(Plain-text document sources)

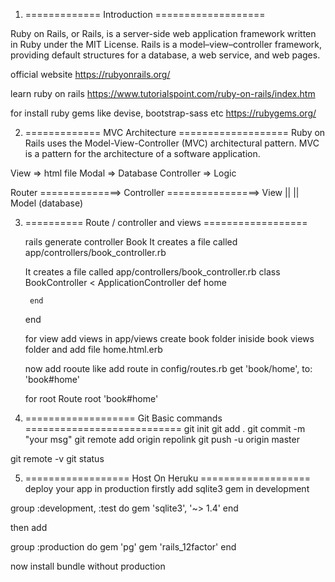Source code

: 1. ============= Introduction =================== 

Ruby on Rails, or Rails, is a server-side web application framework written in Ruby under the MIT License. Rails is a model–view–controller framework, providing default structures for a database, a web service, and web pages. 

official website 
https://rubyonrails.org/

learn ruby on rails
https://www.tutorialspoint.com/ruby-on-rails/index.htm

for install ruby gems like devise, bootstrap-sass etc
https://rubygems.org/
 
2. ============= MVC Architecture ===================
Ruby on Rails uses the Model-View-Controller (MVC) architectural pattern. MVC is a pattern for the architecture of a software application.

View => html file
Modal => Database
Controller => Logic

Router ==============> Controller ================> View
                            ||
                            ||
                        Model (database)

3. ========== Route / controller and views ==================

    rails generate controller Book
    It creates a file called app/controllers/book_controller.rb

    It creates a file called app/controllers/book_controller.rb
    class BookController < ApplicationController
        def home 

        end 
    end

    for view
    add views in app/views
    create book folder iniside book views folder and add file home.html.erb 

    now add rooute like 
    add route in config/routes.rb
    get 'book/home', to: 'book#home'

    for root Route
    root 'book#home'

4. =================== Git Basic commands ===========================
git init 
git add . 
git commit -m "your msg"
git remote add origin repolink 
git push -u origin master 

git remote -v 
git status

5. ================== Host On Heruku ===================
deploy your app in production 
firstly add 
sqlite3 gem in development 

group :development, :test do
  gem 'sqlite3', '~> 1.4'
end 

then 
add

group :production do
  gem 'pg'
  gem 'rails_12factor'
end

now install bundle without production 




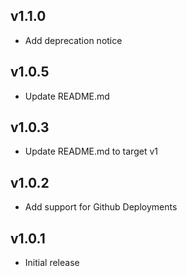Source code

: ## v1.1.0

- Add deprecation notice

## v1.0.5

- Update README.md

## v1.0.3

- Update README.md to target v1

## v1.0.2

- Add support for Github Deployments

## v1.0.1

- Initial release
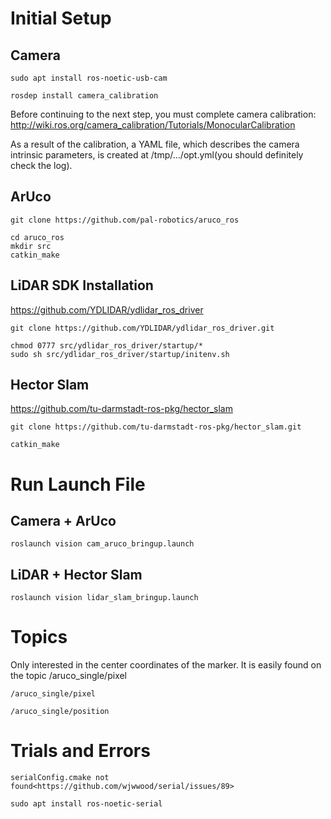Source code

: # Initial Setup 

## Camera 

    sudo apt install ros-noetic-usb-cam
    
    rosdep install camera_calibration 

Before continuing to the next step, you must complete camera calibration:
<http://wiki.ros.org/camera_calibration/Tutorials/MonocularCalibration>

As a result of the calibration, a YAML file, which describes the camera intrinsic parameters, is created at /tmp/.../opt.yml(you should definitely check the log). 

## ArUco

    git clone https://github.com/pal-robotics/aruco_ros

    cd aruco_ros
    mkdir src 
    catkin_make
    
## LiDAR SDK Installation 
<https://github.com/YDLIDAR/ydlidar_ros_driver>
    
    git clone https://github.com/YDLIDAR/ydlidar_ros_driver.git

    chmod 0777 src/ydlidar_ros_driver/startup/*
    sudo sh src/ydlidar_ros_driver/startup/initenv.sh

## Hector Slam 
<https://github.com/tu-darmstadt-ros-pkg/hector_slam>

    git clone https://github.com/tu-darmstadt-ros-pkg/hector_slam.git

    catkin_make 

# Run Launch File 

## Camera + ArUco

    roslaunch vision cam_aruco_bringup.launch
    

## LiDAR + Hector Slam

    roslaunch vision lidar_slam_bringup.launch

# Topics
Only interested in the center coordinates of the marker. It is easily found on the topic /aruco_single/pixel

    /aruco_single/pixel 

    /aruco_single/position


# Trials and Errors 

    serialConfig.cmake not found<https://github.com/wjwwood/serial/issues/89> 

    sudo apt install ros-noetic-serial 

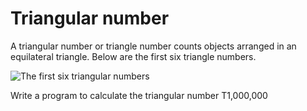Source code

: # Triangular number

A triangular number or triangle number counts objects arranged in an equilateral triangle. Below are the first six triangle numbers.

![The first six triangular numbers](https://upload.wikimedia.org/wikipedia/commons/1/1c/First_six_triangular_numbers.svg)

Write a program to calculate the triangular number T1,000,000

## 
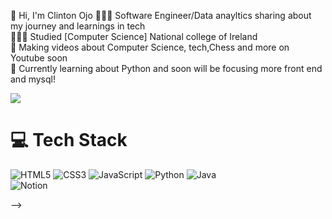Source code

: 
👋 Hi, I'm Clinton Ojo
👩🏻‍💻 Software Engineer/Data anayltics sharing about my journey and learnings in tech<br/>
👩🏻‍🎓 Studied [Computer Science] National college of Ireland<br/>
🎨 Making videos about Computer Science, tech,Chess and more on Youtube soon<br/>
💭 Currently learning about Python and soon will be focusing more front end and mysql!<br/>

<!--
**Clintonojo/Clintonojo** is a ✨ _special_ ✨ repository because its `README.md` (this file) appears on your GitHub profile.

Here are some ideas to get you started:



<!-- GitHub stats from https://github.com/anuraghazra/github-readme-stats -->
![](https://github-readme-stats.vercel.app/api?username=Clintonojo&theme=radical&hide_border=false&include_all_commits=true&count_private=true)<br/>

# 💻 Tech Stack
<!-- Badges from https://github.com/Ileriayo/markdown-badges -->
![HTML5](https://img.shields.io/badge/html5-%23E34F26.svg?style=for-the-badge&logo=html5&logoColor=white)
![CSS3](https://img.shields.io/badge/css3-%231572B6.svg?style=for-the-badge&logo=css3&logoColor=white)
![JavaScript](https://img.shields.io/badge/javascript-%23323330.svg?style=for-the-badge&logo=javascript&logoColor=%23F7DF1E)
![Python](https://img.shields.io/badge/python-3670A0?style=for-the-badge&logo=python&logoColor=ffdd54)
![Java](https://img.shields.io/badge/java-%23ED8B00.svg?style=for-the-badge&logo=openjdk&logoColor=white)
<br/>
![Notion](https://img.shields.io/badge/Notion-%23000000.svg?style=for-the-badge&logo=notion&logoColor=white)



-->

--- ABOUT THIS EXERCISE ---
Given the data above, transcribe exactly the lines from the one containing "rails generate controller Book" down to the one containing "add views in app/views", and no others.

--- RESPONSE BELOW ---
    rails generate controller Book
    It creates a file called app/controllers/book_controller.rb

    It creates a file called app/controllers/book_controller.rb
    class BookController < ApplicationController
        def home 

        end 
    end

    for view
    add views in app/views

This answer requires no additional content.